▶ Task item:
In the entries below, find the line with "будет все совместить." and the line with "и без доступа в сеть."; give again those lines and every line between them, exactly.

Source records

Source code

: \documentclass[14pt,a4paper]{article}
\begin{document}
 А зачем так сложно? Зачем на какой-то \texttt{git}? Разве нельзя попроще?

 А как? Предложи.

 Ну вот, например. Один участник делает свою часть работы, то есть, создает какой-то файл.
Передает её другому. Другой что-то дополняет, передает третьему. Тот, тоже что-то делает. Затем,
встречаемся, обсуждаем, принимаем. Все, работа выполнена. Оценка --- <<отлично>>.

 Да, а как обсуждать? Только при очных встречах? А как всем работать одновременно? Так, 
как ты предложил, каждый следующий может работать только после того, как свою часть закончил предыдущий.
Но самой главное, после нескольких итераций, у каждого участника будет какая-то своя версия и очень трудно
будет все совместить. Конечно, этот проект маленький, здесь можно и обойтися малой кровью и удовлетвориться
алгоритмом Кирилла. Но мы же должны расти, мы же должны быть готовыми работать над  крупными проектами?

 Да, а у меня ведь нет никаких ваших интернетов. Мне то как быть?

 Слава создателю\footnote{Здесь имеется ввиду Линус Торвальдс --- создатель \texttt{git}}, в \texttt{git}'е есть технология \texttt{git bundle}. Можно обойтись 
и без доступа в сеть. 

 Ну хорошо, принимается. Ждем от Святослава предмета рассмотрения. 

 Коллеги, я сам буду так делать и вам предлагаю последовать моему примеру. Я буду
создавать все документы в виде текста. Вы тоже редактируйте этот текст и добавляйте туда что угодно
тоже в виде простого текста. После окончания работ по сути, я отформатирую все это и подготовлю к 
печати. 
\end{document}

▶ Result for this task:
будет все совместить. Конечно, этот проект маленький, здесь можно и обойтися малой кровью и удовлетвориться
алгоритмом Кирилла. Но мы же должны расти, мы же должны быть готовыми работать над  крупными проектами?

 Да, а у меня ведь нет никаких ваших интернетов. Мне то как быть?

 Слава создателю\footnote{Здесь имеется ввиду Линус Торвальдс --- создатель \texttt{git}}, в \texttt{git}'е есть технология \texttt{git bundle}. Можно обойтись 
и без доступа в сеть. 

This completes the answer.